◆ WHAT THE EXERCISE ASKS ◆
Among the entries, which lines carry the string "title"? Copy every one.

*** AVAILABLE DATA Section Begins ***

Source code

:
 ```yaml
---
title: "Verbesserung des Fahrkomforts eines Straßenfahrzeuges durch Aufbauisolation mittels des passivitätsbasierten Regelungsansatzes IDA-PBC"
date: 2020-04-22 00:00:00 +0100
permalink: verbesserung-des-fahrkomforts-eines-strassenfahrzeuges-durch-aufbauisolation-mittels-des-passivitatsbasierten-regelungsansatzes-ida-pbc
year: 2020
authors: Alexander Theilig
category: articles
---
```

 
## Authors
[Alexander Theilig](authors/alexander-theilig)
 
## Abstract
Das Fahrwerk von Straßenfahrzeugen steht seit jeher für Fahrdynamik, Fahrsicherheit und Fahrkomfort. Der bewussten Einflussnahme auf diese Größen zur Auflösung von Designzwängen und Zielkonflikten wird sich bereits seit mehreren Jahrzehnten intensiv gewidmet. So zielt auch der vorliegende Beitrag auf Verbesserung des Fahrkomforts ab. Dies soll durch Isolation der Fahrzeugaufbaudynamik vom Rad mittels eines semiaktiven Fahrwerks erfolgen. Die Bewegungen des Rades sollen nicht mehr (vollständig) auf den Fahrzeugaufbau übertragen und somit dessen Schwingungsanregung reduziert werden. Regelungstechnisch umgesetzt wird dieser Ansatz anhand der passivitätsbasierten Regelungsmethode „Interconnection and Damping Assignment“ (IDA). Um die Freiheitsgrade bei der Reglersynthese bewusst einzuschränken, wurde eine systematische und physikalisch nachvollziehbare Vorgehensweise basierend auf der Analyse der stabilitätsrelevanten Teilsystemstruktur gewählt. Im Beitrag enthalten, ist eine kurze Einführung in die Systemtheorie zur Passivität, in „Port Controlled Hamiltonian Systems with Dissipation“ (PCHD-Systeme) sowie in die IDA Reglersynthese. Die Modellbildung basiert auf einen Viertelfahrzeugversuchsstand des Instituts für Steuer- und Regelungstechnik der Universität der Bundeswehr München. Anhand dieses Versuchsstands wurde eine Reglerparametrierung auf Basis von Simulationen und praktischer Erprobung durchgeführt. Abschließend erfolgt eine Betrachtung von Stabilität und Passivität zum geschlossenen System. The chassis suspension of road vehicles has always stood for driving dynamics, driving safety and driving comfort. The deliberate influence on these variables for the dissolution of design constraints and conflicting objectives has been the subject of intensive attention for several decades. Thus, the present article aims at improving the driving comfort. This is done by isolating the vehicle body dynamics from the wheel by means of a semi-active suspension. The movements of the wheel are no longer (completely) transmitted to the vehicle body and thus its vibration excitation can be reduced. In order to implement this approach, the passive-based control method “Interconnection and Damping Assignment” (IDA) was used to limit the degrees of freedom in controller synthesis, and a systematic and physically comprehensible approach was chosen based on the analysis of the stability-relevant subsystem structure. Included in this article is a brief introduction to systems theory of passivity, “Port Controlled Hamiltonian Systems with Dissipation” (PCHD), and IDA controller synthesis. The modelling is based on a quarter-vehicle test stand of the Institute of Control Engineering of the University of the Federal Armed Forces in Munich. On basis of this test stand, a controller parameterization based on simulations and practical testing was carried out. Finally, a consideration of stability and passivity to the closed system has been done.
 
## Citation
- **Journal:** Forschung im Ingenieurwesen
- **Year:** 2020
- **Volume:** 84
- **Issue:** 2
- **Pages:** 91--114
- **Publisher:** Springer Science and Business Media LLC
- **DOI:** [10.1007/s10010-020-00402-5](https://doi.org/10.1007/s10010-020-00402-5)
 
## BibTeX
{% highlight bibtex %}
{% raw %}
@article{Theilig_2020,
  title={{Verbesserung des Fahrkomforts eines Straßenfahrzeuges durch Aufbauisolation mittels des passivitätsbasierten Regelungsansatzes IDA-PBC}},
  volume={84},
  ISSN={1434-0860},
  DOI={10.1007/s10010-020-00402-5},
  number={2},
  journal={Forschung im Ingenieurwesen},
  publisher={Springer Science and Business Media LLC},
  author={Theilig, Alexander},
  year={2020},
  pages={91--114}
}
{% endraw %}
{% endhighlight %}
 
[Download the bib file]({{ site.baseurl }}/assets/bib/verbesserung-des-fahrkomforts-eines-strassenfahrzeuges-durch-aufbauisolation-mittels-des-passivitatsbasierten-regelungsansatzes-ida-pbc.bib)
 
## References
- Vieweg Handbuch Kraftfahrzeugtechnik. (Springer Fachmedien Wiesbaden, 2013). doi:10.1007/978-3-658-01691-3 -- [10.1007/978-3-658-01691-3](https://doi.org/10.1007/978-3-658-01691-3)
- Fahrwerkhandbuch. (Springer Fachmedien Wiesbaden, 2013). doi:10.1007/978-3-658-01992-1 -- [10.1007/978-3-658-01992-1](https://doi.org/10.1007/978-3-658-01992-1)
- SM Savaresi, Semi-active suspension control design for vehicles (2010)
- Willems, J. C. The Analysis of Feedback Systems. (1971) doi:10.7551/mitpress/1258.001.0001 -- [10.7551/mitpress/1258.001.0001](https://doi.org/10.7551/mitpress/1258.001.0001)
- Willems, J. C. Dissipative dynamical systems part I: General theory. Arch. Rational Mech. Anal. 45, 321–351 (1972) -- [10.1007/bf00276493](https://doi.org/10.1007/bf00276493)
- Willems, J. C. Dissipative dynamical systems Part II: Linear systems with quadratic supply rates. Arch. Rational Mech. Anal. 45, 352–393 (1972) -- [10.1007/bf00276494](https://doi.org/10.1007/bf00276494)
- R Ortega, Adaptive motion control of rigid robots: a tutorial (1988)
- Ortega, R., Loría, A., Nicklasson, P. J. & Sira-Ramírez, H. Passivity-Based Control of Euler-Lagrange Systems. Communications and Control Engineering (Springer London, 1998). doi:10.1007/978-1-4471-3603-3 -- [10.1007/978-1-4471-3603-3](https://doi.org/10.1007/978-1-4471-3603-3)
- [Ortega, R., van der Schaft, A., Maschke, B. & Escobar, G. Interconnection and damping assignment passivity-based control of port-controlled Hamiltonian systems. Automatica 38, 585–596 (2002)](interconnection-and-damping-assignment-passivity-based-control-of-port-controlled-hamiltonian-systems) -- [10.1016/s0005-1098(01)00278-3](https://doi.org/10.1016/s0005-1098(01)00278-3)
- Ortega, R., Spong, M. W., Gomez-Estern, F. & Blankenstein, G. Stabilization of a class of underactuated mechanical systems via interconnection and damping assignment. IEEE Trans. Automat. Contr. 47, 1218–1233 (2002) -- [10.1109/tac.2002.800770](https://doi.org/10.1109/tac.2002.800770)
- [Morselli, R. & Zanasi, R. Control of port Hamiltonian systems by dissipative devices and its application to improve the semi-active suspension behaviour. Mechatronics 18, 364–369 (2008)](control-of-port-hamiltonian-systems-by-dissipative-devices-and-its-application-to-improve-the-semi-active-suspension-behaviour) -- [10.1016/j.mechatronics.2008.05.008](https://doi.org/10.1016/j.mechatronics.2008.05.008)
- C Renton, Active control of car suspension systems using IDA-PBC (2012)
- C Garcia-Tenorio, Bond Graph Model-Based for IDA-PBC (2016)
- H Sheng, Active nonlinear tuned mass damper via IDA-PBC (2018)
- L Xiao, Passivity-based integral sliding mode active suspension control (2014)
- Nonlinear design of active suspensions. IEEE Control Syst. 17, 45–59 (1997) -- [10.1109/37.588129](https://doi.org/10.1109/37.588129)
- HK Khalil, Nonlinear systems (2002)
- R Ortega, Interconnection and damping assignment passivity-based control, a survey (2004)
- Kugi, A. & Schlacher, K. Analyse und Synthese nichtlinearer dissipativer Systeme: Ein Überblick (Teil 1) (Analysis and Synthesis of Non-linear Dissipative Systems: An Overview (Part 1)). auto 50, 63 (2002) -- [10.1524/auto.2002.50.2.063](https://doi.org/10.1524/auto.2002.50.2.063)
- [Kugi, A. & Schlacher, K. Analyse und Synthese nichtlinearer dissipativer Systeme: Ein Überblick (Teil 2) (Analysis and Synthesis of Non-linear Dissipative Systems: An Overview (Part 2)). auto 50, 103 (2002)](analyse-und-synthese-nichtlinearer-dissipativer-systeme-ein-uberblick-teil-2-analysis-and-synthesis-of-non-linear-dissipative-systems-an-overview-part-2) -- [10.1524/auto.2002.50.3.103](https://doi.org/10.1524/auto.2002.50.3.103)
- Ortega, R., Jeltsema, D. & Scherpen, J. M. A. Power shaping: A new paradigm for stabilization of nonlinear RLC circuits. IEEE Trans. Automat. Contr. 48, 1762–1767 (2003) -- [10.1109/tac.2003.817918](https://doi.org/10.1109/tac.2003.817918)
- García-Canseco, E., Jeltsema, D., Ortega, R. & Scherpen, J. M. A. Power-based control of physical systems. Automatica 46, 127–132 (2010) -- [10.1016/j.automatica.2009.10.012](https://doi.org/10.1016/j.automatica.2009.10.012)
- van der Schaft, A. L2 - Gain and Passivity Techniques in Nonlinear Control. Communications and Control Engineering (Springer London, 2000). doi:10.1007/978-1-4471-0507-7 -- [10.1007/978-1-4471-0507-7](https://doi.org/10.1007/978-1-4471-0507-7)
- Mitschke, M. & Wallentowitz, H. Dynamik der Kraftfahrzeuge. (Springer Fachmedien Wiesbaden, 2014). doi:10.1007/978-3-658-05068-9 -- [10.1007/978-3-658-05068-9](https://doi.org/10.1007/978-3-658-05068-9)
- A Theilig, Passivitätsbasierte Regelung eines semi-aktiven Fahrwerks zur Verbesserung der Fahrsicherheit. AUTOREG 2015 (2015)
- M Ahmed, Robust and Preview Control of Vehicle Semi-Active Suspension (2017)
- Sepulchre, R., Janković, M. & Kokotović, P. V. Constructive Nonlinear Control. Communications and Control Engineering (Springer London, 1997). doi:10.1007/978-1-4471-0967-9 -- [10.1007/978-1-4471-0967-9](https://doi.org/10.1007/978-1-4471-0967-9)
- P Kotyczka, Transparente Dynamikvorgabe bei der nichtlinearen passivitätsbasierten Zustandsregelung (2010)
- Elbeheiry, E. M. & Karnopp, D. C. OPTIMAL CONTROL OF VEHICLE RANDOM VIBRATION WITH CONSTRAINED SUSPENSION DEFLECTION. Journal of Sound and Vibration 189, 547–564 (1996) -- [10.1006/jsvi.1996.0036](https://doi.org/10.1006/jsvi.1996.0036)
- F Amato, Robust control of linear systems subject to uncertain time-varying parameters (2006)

*** AVAILABLE DATA Section Ends ***

◆ RESPONSE TO THIS EXERCISE ◆
title: "Verbesserung des Fahrkomforts eines Straßenfahrzeuges durch Aufbauisolation mittels des passivitätsbasierten Regelungsansatzes IDA-PBC"
  title={{Verbesserung des Fahrkomforts eines Straßenfahrzeuges durch Aufbauisolation mittels des passivitätsbasierten Regelungsansatzes IDA-PBC}},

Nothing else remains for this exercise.